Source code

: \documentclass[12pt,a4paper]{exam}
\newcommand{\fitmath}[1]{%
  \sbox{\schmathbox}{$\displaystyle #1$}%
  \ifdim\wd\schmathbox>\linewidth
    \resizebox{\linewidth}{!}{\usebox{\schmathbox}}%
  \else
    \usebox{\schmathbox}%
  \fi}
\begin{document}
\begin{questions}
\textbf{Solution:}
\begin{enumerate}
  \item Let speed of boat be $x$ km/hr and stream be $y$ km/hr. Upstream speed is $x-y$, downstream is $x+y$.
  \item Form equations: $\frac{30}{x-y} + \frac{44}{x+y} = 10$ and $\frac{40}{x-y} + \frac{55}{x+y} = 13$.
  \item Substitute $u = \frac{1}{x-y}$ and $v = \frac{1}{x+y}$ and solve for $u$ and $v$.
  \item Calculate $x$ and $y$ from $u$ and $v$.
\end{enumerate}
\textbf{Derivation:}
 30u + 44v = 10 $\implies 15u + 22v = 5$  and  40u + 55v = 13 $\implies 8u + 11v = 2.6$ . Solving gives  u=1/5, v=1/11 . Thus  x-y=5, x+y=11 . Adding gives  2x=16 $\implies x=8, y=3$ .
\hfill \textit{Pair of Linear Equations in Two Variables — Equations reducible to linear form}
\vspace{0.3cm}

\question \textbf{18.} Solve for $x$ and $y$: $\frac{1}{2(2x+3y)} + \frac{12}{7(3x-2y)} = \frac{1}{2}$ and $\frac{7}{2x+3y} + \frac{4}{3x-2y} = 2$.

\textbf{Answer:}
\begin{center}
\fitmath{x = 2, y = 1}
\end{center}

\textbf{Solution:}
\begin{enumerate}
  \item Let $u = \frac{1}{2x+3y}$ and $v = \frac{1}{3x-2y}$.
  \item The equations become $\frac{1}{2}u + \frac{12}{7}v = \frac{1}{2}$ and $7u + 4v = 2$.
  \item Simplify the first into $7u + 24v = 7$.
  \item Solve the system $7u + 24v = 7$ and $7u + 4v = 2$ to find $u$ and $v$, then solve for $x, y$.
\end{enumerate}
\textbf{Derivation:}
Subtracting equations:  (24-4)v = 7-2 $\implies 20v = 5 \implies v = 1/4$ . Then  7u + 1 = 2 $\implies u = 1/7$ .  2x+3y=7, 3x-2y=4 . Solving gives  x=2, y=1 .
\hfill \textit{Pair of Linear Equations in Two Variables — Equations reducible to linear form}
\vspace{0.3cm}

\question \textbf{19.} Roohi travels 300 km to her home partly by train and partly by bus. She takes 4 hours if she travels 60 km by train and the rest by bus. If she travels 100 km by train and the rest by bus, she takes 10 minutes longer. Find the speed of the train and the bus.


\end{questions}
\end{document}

WHAT IS REQUIRED
Lines of the listing above that contain the word "linewidth" must all be copied.

SOLUTION TO THIS TASK
  \ifdim\wd\schmathbox>\linewidth
    \resizebox{\linewidth}{!}{\usebox{\schmathbox}}%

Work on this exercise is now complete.